(Required work) Could you return only the lines that run from the line with "可能是虚拟机**内存不够**（可能要求 8G 以上）。" through the final line of the data, exactly as they stand?
----- Data in this exercise
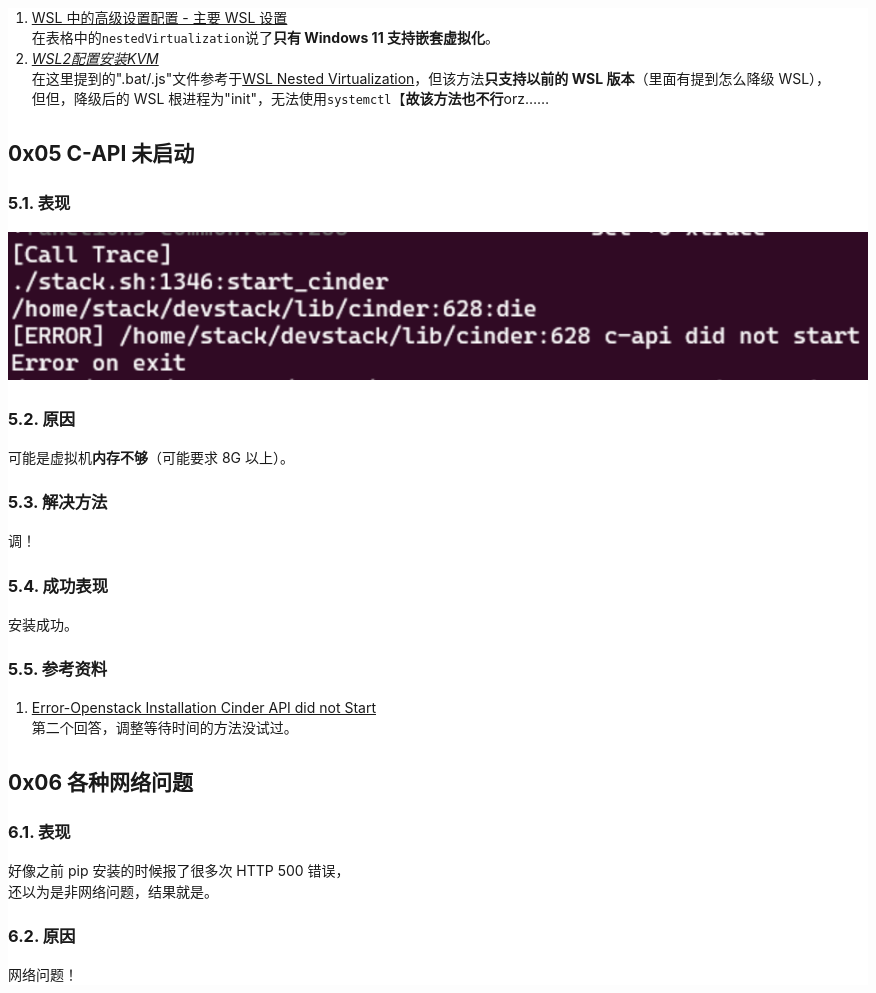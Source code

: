 1. [WSL 中的高级设置配置 - 主要 WSL 设置](https://learn.microsoft.com/zh-cn/windows/wsl/wsl-config#main-wsl-settings)  
   在表格中的`nestedVirtualization`说了**只有 Windows 11 支持嵌套虚拟化**。
2. [*WSL2配置安装KVM*](https://blog.csdn.net/m0_46161993/article/details/114946221?spm=1001.2014.3001.5501)  
   在这里提到的".bat/.js"文件参考于[WSL Nested Virtualization](https://gist.github.com/steffengy/62a0b5baa124830a4b0fe4334ccc2606)，但该方法**只支持以前的 WSL 版本**（里面有提到怎么降级 WSL），  
   但但，降级后的 WSL 根进程为"init"，无法使用`systemctl`【**故该方法也不行**orz……

## 0x05 C-API 未启动

### 5.1. 表现

![c-api did not start](images/57b3abe04cc18ed56432fe36599c7ec6.png)

### 5.2. 原因

可能是虚拟机**内存不够**（可能要求 8G 以上）。

### 5.3. 解决方法

调！

### 5.4. 成功表现

安装成功。

### 5.5. 参考资料

1. [Error-Openstack Installation Cinder API did not Start](https://stackoverflow.com/questions/38262823/error-openstack-installation-cinder-api-did-not-start)  
   第二个回答，调整等待时间的方法没试过。

## 0x06 各种网络问题

### 6.1. 表现

好像之前 pip 安装的时候报了很多次 HTTP 500 错误，  
还以为是非网络问题，结果就是。

### 6.2. 原因

网络问题！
----------
(Exercise answer)
可能是虚拟机**内存不够**（可能要求 8G 以上）。

### 5.3. 解决方法

调！

### 5.4. 成功表现

安装成功。

### 5.5. 参考资料

1. [Error-Openstack Installation Cinder API did not Start](https://stackoverflow.com/questions/38262823/error-openstack-installation-cinder-api-did-not-start)  
   第二个回答，调整等待时间的方法没试过。

## 0x06 各种网络问题

### 6.1. 表现

好像之前 pip 安装的时候报了很多次 HTTP 500 错误，  
还以为是非网络问题，结果就是。

### 6.2. 原因

网络问题！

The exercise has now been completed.